(Saved entries)
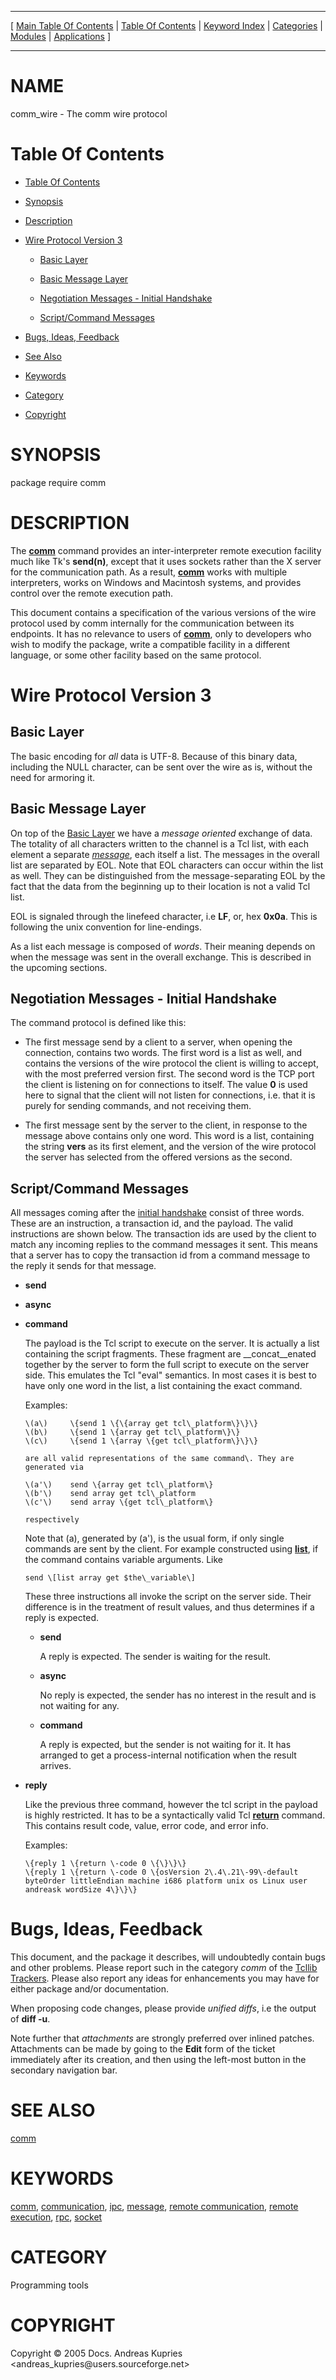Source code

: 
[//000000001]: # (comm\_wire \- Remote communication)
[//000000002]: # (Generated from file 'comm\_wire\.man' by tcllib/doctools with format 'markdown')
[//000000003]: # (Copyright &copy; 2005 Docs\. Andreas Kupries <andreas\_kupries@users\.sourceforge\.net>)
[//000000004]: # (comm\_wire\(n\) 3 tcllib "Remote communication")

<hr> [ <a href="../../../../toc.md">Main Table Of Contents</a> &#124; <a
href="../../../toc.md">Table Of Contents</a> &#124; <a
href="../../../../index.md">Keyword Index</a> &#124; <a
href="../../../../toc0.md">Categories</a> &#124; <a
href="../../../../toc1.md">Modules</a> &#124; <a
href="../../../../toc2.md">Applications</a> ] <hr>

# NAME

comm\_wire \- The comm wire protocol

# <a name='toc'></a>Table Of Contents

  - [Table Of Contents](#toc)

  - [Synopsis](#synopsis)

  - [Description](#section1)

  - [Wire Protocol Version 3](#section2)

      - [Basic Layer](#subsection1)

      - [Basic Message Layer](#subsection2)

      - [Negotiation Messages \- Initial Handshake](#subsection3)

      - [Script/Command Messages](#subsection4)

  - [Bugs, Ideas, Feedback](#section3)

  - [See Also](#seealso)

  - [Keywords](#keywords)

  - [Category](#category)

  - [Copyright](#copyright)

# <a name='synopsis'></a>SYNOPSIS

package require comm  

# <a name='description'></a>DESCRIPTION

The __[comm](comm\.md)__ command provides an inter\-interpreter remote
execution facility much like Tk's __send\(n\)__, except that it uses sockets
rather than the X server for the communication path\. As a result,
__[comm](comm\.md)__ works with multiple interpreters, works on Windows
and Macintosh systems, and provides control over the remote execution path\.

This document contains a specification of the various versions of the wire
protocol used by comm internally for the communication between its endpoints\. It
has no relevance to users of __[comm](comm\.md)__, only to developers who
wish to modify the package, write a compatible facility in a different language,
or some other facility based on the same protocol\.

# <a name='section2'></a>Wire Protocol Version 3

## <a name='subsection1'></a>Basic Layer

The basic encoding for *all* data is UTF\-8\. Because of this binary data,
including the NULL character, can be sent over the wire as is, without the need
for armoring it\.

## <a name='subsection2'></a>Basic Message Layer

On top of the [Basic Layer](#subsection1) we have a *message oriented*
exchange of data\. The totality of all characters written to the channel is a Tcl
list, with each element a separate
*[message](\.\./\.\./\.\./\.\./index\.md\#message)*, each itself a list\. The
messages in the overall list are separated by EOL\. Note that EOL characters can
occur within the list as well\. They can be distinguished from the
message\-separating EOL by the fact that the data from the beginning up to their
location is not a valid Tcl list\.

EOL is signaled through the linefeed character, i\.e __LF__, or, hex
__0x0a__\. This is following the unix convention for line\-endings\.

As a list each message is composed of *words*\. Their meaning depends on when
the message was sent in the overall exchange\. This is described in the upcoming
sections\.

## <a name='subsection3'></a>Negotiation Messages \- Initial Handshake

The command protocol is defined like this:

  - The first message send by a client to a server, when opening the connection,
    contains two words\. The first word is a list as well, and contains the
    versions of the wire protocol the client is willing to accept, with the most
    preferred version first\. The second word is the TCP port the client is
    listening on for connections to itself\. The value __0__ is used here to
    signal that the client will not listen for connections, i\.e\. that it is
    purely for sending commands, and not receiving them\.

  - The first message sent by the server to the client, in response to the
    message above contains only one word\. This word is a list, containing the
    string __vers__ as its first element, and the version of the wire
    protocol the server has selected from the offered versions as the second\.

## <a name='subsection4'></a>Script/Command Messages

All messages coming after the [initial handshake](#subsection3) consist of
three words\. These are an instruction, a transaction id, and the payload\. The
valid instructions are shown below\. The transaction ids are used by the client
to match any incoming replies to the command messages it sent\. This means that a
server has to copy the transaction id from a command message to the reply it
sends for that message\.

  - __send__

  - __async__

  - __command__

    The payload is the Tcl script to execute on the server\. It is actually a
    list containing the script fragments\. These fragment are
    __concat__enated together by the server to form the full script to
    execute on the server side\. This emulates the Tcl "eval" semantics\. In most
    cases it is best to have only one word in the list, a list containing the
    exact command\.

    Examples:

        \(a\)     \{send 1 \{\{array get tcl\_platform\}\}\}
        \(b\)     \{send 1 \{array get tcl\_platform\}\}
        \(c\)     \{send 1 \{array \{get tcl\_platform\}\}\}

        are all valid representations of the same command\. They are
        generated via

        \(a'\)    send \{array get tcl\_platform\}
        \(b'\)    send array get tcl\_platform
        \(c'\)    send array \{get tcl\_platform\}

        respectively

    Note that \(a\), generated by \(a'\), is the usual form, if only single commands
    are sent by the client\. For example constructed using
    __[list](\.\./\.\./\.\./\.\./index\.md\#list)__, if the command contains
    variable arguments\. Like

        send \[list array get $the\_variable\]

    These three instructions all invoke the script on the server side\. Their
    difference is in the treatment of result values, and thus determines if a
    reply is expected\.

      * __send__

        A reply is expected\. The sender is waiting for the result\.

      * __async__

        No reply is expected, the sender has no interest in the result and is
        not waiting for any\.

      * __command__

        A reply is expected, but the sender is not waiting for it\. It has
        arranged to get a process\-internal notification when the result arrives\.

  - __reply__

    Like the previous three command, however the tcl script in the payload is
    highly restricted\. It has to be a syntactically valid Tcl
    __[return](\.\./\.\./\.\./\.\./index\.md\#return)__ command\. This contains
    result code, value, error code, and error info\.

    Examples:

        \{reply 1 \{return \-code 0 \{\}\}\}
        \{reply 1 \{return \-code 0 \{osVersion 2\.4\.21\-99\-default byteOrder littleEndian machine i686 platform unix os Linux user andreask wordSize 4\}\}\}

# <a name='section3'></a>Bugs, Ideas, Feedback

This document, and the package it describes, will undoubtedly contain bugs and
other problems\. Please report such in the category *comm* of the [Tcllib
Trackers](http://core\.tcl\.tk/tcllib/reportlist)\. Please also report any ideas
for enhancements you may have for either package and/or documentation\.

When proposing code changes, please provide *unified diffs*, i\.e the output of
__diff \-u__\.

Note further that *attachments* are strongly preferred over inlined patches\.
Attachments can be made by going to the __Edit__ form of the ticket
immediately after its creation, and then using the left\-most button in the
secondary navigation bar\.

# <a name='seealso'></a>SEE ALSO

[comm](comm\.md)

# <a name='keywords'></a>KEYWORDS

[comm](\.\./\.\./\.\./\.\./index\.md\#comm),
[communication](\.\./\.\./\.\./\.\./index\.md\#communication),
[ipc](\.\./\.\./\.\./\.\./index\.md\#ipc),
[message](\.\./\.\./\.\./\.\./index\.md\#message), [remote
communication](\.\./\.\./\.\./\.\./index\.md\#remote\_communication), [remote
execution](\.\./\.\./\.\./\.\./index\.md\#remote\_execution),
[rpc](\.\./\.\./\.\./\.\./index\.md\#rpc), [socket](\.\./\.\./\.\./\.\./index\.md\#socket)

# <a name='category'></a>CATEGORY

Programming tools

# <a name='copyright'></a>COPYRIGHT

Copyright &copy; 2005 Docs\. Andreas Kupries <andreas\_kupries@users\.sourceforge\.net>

**WHAT THE TASK ASKS**
The word is "array". Copy every line above where it appears.

**SOLUTION FOR THIS TASK**
        \(a\)     \{send 1 \{\{array get tcl\_platform\}\}\}
        \(b\)     \{send 1 \{array get tcl\_platform\}\}
        \(c\)     \{send 1 \{array \{get tcl\_platform\}\}\}
        \(a'\)    send \{array get tcl\_platform\}
        \(b'\)    send array get tcl\_platform
        \(c'\)    send array \{get tcl\_platform\}
        send \[list array get $the\_variable\]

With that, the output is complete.